_WHAT TO PRODUCE_
Begin at the line below that contains "ANNARS ska penna vara upp". Repeat it and all remaining lines of the records exactly.

_EXERCISE DATA_

★ ★ ★ ★ ★ ★ ★

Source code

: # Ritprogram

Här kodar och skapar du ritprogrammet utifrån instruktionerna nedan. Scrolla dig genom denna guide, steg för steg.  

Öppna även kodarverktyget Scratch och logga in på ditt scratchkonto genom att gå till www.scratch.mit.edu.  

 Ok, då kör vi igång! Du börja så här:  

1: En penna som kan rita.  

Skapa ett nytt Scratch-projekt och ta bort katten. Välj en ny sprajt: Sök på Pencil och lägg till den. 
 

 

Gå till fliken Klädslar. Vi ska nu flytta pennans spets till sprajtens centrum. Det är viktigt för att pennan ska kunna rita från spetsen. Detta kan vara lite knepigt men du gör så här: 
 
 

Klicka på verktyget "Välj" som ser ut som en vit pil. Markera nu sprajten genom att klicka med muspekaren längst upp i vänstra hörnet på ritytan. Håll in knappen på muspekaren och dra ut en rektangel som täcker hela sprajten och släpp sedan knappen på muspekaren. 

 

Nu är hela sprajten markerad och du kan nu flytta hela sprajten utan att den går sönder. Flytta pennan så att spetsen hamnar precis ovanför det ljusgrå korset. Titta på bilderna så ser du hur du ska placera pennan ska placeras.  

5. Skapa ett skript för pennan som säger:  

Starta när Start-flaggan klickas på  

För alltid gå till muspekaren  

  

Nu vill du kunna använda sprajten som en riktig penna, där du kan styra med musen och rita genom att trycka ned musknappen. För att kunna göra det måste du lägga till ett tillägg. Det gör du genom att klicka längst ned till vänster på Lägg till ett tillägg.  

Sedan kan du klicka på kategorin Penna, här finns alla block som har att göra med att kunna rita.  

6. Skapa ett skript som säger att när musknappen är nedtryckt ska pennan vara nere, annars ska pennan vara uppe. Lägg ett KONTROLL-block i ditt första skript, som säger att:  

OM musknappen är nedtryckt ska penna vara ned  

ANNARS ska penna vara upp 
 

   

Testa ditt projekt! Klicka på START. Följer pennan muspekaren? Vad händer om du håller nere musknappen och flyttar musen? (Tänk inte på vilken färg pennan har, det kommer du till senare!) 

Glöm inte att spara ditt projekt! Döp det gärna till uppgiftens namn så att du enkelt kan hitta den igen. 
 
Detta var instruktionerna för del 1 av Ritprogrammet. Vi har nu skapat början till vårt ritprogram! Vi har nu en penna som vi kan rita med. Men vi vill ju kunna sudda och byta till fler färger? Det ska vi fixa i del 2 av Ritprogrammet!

★ ★ ★ ★ ★ ★ ★

_RESPONSE BOX_
ANNARS ska penna vara upp 
 

   

Testa ditt projekt! Klicka på START. Följer pennan muspekaren? Vad händer om du håller nere musknappen och flyttar musen? (Tänk inte på vilken färg pennan har, det kommer du till senare!) 

Glöm inte att spara ditt projekt! Döp det gärna till uppgiftens namn så att du enkelt kan hitta den igen. 
 
Detta var instruktionerna för del 1 av Ritprogrammet. Vi har nu skapat början till vårt ritprogram! Vi har nu en penna som vi kan rita med. Men vi vill ju kunna sudda och byta till fler färger? Det ska vi fixa i del 2 av Ritprogrammet!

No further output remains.